The pitch has always been elegant: Tasmania’s hydro and wind make it a giant store of renewable energy, and a new undersea cable, Marinus Link, would let it export clean power to the mainland at peak demand and import when the dams run low. The 1.5-gigawatt interconnector across Bass Strait, backed by state and federal governments, is due around 2030.
Then the AI factories arrived.
A timing mismatch
The problem is sequencing. Firmus, one of the most aggressive builders of AI data centres in the country, switches on its Tasmanian load from August 2026. Its Launceston factory alone is contracted for 104 megawatts, and across three sites at St Leonards, Bell Bay and Wesley Vale the company is heading toward 400 to 500 megawatts of demand, according to Tasmanian Times.
Marinus Link and the Lake Cethana pumped-hydro project that would firm it up are not due until roughly 2028 to 2030. In other words, the big new consumer arrives years before the big new infrastructure. If Firmus and its peers soak up Tasmania’s surplus renewable energy first, critics warn, there may be little left to send across the strait, undercutting the very export case that justifies Marinus.

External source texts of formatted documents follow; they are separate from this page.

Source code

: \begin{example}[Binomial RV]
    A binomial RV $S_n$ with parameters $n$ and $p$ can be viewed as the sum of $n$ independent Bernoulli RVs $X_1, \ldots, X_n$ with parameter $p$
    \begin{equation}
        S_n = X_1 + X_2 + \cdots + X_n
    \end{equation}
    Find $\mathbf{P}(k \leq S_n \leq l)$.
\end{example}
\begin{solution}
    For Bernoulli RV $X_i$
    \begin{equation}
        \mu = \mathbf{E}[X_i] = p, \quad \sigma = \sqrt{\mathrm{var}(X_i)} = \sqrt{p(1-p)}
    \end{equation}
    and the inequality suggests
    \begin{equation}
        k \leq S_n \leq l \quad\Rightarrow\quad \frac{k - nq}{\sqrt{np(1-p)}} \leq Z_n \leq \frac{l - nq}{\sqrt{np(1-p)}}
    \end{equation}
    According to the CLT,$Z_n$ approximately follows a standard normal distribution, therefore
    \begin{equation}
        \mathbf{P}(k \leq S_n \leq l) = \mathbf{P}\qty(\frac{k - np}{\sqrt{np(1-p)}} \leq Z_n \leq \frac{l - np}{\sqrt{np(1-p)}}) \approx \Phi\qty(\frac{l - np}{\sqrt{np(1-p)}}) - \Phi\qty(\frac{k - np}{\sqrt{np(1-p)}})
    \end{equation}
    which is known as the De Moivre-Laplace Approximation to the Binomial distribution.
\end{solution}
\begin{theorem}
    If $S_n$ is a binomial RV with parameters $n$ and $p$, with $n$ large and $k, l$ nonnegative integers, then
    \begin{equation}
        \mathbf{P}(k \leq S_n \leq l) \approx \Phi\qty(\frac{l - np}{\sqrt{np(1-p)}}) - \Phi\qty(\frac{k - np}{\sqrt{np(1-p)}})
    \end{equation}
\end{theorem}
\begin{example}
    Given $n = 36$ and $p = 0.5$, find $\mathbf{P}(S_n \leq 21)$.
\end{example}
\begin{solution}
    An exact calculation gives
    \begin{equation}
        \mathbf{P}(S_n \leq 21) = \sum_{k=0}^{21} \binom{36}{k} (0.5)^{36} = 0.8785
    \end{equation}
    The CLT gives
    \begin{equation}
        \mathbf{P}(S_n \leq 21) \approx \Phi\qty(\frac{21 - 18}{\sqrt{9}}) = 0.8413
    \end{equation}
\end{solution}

Obsolete before it’s built?
That is the uncomfortable question now hanging over the project. Energy-industry critics argue that if massive domestic consumers buy up the island’s green surplus, Marinus Link could be stranded before construction finishes, a multibillion-dollar cable built to export power that has already been spoken for at home. Others push back. An economist defending the project argues Marinus will break the energy deadlock rather than deepen it, by pulling more generation into the system overall.
Both can be true for a while. New wind and firm pumped hydro would lift Tasmania’s total supply, but only if they are built on time, and Australian energy megaprojects rarely are. Meanwhile the AI load is contracted, financed and coming on in weeks, not years.
Why it matters
Tasmania is a small, sharp version of a national dilemma. The same tension playing out across the mainland grid is easier to see on an island where the numbers are stark: finite renewable supply, a fast-moving industrial customer, and long-lead infrastructure that assumed a different future. It is exactly the kind of clash the Prime Minister’s new Office of AI says it will coordinate, and Tasmania will be an early test of whether “coordination” can reconcile an AI factory’s switch-on date with a nation-building cable’s decade-long timeline.